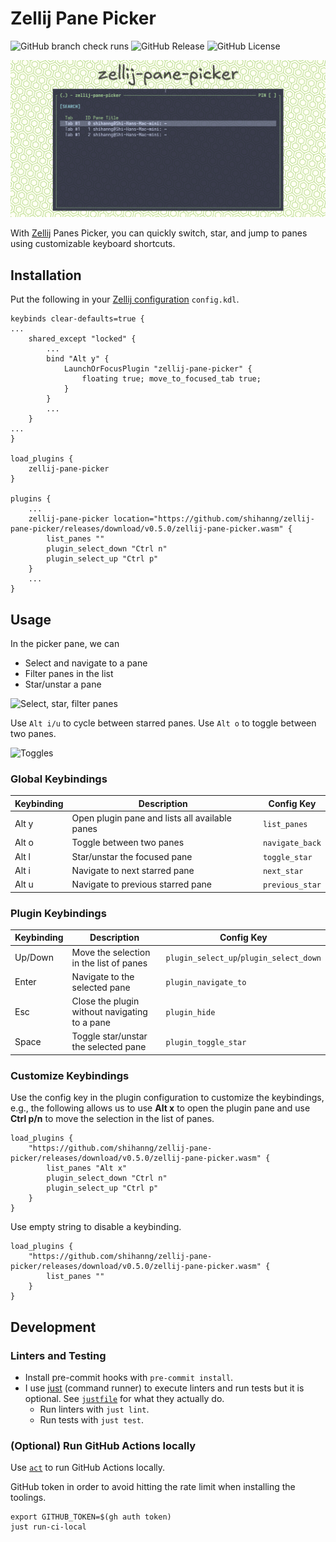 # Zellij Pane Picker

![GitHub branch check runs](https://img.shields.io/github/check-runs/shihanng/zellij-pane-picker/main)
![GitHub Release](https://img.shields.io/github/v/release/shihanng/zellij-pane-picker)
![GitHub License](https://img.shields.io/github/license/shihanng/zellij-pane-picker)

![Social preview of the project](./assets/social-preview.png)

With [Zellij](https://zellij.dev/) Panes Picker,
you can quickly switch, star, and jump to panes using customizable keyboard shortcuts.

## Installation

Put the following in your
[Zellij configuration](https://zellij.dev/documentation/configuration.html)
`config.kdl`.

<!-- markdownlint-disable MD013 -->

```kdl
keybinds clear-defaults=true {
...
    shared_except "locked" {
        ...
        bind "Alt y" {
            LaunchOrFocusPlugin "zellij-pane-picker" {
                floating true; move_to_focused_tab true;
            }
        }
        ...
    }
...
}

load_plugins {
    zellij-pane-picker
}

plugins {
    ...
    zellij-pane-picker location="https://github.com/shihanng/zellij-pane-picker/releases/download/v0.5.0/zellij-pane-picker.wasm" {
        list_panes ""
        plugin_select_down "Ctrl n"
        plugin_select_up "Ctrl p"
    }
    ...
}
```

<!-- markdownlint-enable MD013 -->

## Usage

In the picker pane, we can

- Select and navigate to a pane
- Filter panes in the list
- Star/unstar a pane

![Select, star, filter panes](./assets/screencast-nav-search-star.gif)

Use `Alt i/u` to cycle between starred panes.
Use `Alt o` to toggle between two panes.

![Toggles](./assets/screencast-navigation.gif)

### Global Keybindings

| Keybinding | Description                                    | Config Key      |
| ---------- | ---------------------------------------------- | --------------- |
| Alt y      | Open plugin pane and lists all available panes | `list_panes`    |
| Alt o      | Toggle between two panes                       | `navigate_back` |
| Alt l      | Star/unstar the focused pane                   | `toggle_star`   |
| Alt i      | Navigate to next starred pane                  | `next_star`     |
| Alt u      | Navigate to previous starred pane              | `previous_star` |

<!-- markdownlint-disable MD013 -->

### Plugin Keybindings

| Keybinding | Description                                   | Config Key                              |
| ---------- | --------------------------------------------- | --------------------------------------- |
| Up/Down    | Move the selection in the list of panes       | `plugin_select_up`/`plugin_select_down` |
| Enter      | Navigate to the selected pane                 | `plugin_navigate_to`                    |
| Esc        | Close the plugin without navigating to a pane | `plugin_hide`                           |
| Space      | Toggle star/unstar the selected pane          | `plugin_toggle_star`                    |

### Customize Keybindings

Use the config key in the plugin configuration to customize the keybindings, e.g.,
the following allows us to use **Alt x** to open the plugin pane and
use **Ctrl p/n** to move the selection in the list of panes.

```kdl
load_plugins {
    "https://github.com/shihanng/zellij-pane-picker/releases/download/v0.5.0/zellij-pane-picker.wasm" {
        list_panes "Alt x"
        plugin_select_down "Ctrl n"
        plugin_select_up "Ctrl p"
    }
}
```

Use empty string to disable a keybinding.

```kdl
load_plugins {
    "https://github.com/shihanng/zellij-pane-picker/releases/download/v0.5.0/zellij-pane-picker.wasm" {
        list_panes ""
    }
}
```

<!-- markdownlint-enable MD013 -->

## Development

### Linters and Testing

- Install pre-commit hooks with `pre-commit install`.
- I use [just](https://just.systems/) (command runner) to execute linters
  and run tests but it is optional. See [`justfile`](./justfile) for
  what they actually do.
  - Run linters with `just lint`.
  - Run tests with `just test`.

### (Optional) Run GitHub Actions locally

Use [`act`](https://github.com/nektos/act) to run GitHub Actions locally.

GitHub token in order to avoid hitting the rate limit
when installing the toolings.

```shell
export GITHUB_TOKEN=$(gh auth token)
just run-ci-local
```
• • • • •
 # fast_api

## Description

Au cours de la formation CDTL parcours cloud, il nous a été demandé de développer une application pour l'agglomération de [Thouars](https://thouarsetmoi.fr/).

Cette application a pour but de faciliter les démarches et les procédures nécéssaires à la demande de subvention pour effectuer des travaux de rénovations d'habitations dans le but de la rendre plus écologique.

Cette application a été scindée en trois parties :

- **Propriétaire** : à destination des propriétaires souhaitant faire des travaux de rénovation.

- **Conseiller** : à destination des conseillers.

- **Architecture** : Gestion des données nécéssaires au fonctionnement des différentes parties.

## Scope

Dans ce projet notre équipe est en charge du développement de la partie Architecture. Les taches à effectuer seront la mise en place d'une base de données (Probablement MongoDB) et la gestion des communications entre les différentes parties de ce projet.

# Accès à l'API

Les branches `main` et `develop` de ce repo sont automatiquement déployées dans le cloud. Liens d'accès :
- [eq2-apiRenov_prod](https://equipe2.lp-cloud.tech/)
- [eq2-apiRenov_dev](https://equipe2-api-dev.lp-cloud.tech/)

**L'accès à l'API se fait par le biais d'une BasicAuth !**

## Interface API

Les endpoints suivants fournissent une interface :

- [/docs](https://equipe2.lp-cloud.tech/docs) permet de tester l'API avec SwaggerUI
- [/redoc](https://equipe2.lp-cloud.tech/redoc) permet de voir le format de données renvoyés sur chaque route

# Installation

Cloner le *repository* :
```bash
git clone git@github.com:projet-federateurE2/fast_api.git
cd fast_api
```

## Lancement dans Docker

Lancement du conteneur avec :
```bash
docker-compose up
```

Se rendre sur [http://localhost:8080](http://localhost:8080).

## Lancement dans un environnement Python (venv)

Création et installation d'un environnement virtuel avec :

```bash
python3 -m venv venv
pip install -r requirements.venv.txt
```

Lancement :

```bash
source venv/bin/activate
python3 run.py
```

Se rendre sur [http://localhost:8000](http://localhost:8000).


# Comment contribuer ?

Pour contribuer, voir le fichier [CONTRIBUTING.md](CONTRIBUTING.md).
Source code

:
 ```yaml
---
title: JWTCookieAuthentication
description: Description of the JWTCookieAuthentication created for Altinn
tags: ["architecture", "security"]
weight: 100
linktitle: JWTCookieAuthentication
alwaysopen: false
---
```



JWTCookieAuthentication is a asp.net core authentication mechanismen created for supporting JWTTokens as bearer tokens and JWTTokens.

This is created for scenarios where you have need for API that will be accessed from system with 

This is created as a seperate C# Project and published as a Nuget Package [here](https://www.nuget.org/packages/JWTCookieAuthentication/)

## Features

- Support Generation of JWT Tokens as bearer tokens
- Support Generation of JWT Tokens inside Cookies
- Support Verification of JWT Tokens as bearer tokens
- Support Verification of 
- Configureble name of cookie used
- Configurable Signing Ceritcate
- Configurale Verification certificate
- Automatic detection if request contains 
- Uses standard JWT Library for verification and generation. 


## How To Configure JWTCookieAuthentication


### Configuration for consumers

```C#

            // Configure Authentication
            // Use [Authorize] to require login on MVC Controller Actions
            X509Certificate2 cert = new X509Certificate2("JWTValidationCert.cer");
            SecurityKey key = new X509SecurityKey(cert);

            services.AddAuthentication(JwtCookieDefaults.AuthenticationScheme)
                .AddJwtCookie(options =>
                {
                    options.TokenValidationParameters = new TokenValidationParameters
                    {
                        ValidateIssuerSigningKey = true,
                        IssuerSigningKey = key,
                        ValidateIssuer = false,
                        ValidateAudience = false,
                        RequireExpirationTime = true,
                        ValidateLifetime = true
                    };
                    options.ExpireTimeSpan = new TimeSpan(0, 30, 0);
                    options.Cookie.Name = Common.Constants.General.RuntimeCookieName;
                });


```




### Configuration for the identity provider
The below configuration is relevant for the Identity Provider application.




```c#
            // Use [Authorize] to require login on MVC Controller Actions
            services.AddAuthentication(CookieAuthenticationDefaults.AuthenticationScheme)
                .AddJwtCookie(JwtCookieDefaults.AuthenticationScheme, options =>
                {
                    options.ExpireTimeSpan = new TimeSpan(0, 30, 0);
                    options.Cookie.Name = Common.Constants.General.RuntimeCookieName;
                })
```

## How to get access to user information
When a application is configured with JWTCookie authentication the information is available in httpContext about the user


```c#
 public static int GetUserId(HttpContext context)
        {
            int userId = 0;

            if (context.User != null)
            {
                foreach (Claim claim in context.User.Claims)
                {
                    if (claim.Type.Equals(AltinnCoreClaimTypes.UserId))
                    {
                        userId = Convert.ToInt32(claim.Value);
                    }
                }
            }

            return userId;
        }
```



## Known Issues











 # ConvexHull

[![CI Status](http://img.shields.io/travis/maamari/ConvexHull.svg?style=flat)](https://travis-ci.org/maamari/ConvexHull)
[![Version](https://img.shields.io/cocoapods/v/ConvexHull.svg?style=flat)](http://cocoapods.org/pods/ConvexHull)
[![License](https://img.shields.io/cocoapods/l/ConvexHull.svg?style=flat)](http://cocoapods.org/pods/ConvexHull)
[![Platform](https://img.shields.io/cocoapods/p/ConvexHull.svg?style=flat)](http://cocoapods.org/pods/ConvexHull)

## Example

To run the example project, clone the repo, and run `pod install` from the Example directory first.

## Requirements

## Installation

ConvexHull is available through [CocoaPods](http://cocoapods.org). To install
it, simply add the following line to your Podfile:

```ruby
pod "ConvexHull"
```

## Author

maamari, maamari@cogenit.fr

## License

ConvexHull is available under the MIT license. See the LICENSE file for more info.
• • • • •
[PROBLEM TO WORK ON] Copy out each line of the data that holds the string "avec".

[REPLY]
- [/docs](https://equipe2.lp-cloud.tech/docs) permet de tester l'API avec SwaggerUI
Lancement du conteneur avec :
Création et installation d'un environnement virtuel avec :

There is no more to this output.